To do:
What is needed is an exact reproduction of the lines in the records below, starting at the line with "5. Update Handling" and ending at the line with "#### Relational", both included, and nothing else; pictures stay out.

Data provided:
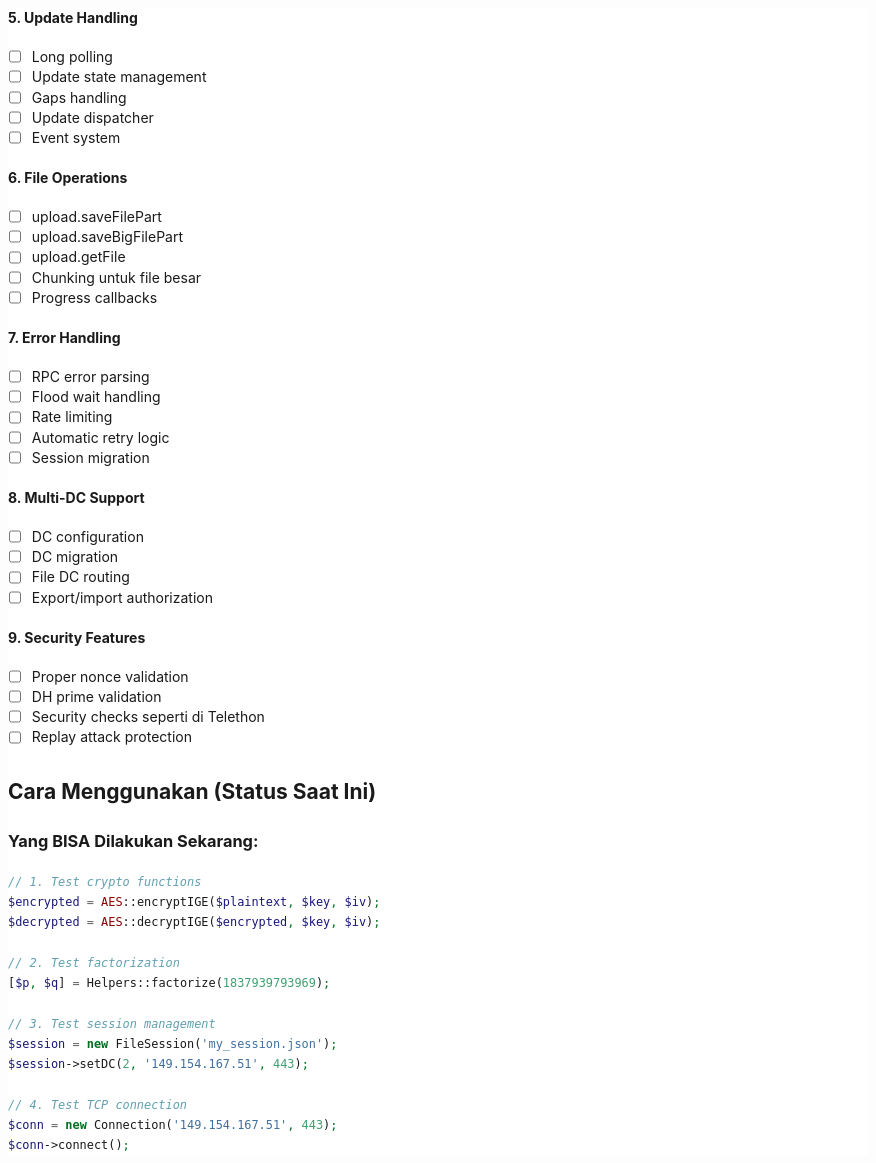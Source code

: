 #### 5. Update Handling
- [ ] Long polling
- [ ] Update state management
- [ ] Gaps handling
- [ ] Update dispatcher
- [ ] Event system

#### 6. File Operations
- [ ] upload.saveFilePart
- [ ] upload.saveBigFilePart
- [ ] upload.getFile
- [ ] Chunking untuk file besar
- [ ] Progress callbacks

#### 7. Error Handling
- [ ] RPC error parsing
- [ ] Flood wait handling
- [ ] Rate limiting
- [ ] Automatic retry logic
- [ ] Session migration

#### 8. Multi-DC Support
- [ ] DC configuration
- [ ] DC migration
- [ ] File DC routing
- [ ] Export/import authorization

#### 9. Security Features
- [ ] Proper nonce validation
- [ ] DH prime validation
- [ ] Security checks seperti di Telethon
- [ ] Replay attack protection

## Cara Menggunakan (Status Saat Ini)

### Yang BISA Dilakukan Sekarang:
```php
// 1. Test crypto functions
$encrypted = AES::encryptIGE($plaintext, $key, $iv);
$decrypted = AES::decryptIGE($encrypted, $key, $iv);

// 2. Test factorization
[$p, $q] = Helpers::factorize(1837939793969);

// 3. Test session management
$session = new FileSession('my_session.json');
$session->setDC(2, '149.154.167.51', 443);

// 4. Test TCP connection
$conn = new Connection('149.154.167.51', 443);
$conn->connect();
```
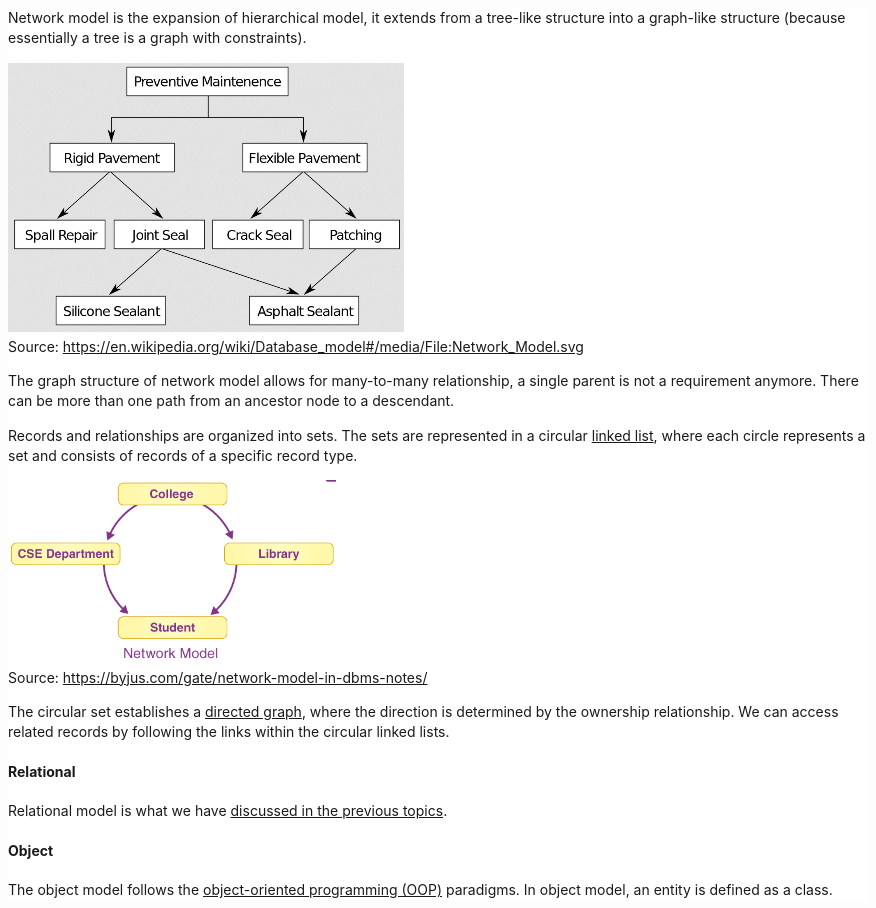 Network model is the expansion of hierarchical model, it extends from a tree-like structure into a graph-like structure (because essentially a tree is a graph with constraints).

![Network model](./network-model.png)  
Source: https://en.wikipedia.org/wiki/Database_model#/media/File:Network_Model.svg

The graph structure of network model allows for many-to-many relationship, a single parent is not a requirement anymore. There can be more than one path from an ancestor node to a descendant.

Records and relationships are organized into sets. The sets are represented in a circular [linked list](/cs-notes/data-structures-and-algorithms/linked-list), where each circle represents a set and consists of records of a specific record type.

![Circular linked list](./circular-set.png)  
Source: https://byjus.com/gate/network-model-in-dbms-notes/

The circular set establishes a [directed graph](/cs-notes/data-structures-and-algorithms/graph#directed), where the direction is determined by the ownership relationship. We can access related records by following the links within the circular linked lists.

#### Relational

Relational model is what we have [discussed in the previous topics](/cs-notes/database-system/relational-data).

#### Object

The object model follows the [object-oriented programming (OOP)](/cs-notes/computer-and-programming-fundamentals/object-oriented-programming) paradigms. In object model, an entity is defined as a class.
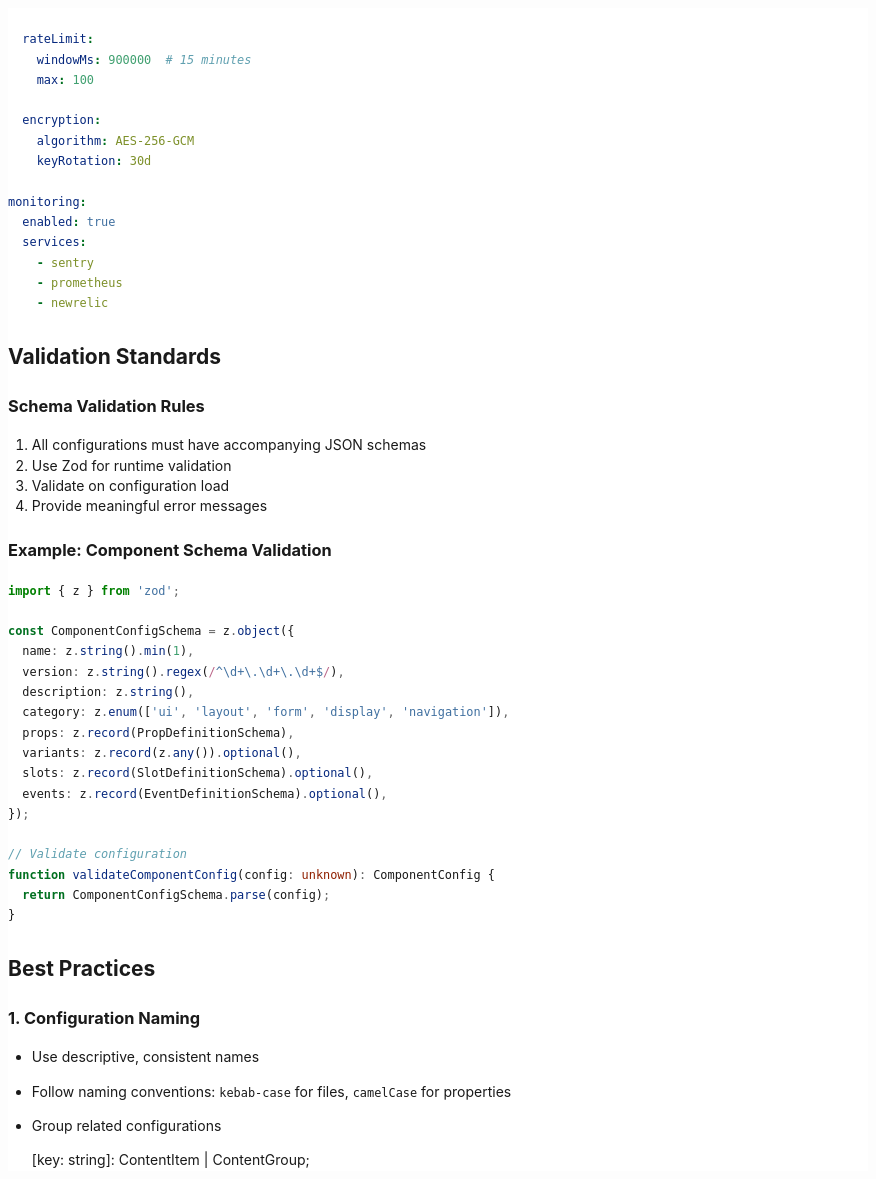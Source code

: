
 ```yaml
    
  rateLimit:
    windowMs: 900000  # 15 minutes
    max: 100
    
  encryption:
    algorithm: AES-256-GCM
    keyRotation: 30d

monitoring:
  enabled: true
  services:
    - sentry
    - prometheus
    - newrelic
```

## Validation Standards

### Schema Validation Rules
1. All configurations must have accompanying JSON schemas
2. Use Zod for runtime validation
3. Validate on configuration load
4. Provide meaningful error messages

### Example: Component Schema Validation
```typescript
import { z } from 'zod';

const ComponentConfigSchema = z.object({
  name: z.string().min(1),
  version: z.string().regex(/^\d+\.\d+\.\d+$/),
  description: z.string(),
  category: z.enum(['ui', 'layout', 'form', 'display', 'navigation']),
  props: z.record(PropDefinitionSchema),
  variants: z.record(z.any()).optional(),
  slots: z.record(SlotDefinitionSchema).optional(),
  events: z.record(EventDefinitionSchema).optional(),
});

// Validate configuration
function validateComponentConfig(config: unknown): ComponentConfig {
  return ComponentConfigSchema.parse(config);
}
```

## Best Practices

### 1. Configuration Naming
- Use descriptive, consistent names
- Follow naming conventions: `kebab-case` for files, `camelCase` for properties
- Group related configurations


  [key: string]: ContentItem | ContentGroup;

The answer:
: #### 5. Update Handling
- [ ] Long polling
- [ ] Update state management
- [ ] Gaps handling
- [ ] Update dispatcher
- [ ] Event system

#### 6. File Operations
- [ ] upload.saveFilePart
- [ ] upload.saveBigFilePart
- [ ] upload.getFile
- [ ] Chunking untuk file besar
- [ ] Progress callbacks

#### 7. Error Handling
- [ ] RPC error parsing
- [ ] Flood wait handling
- [ ] Rate limiting
- [ ] Automatic retry logic
- [ ] Session migration

#### 8. Multi-DC Support
- [ ] DC configuration
- [ ] DC migration
- [ ] File DC routing
- [ ] Export/import authorization

#### 9. Security Features
- [ ] Proper nonce validation
- [ ] DH prime validation
- [ ] Security checks seperti di Telethon
- [ ] Replay attack protection

## Cara Menggunakan (Status Saat Ini)

### Yang BISA Dilakukan Sekarang:
```php
// 1. Test crypto functions
$encrypted = AES::encryptIGE($plaintext, $key, $iv);
$decrypted = AES::decryptIGE($encrypted, $key, $iv);

// 2. Test factorization
[$p, $q] = Helpers::factorize(1837939793969);

// 3. Test session management
$session = new FileSession('my_session.json');
$session->setDC(2, '149.154.167.51', 443);

// 4. Test TCP connection
$conn = new Connection('149.154.167.51', 443);
$conn->connect();
```
 Network model is the expansion of hierarchical model, it extends from a tree-like structure into a graph-like structure (because essentially a tree is a graph with constraints).

![Network model](./network-model.png)  
Source: https://en.wikipedia.org/wiki/Database_model#/media/File:Network_Model.svg

The graph structure of network model allows for many-to-many relationship, a single parent is not a requirement anymore. There can be more than one path from an ancestor node to a descendant.

Records and relationships are organized into sets. The sets are represented in a circular [linked list](/cs-notes/data-structures-and-algorithms/linked-list), where each circle represents a set and consists of records of a specific record type.

![Circular linked list](./circular-set.png)  
Source: https://byjus.com/gate/network-model-in-dbms-notes/

The circular set establishes a [directed graph](/cs-notes/data-structures-and-algorithms/graph#directed), where the direction is determined by the ownership relationship. We can access related records by following the links within the circular linked lists.

#### Relational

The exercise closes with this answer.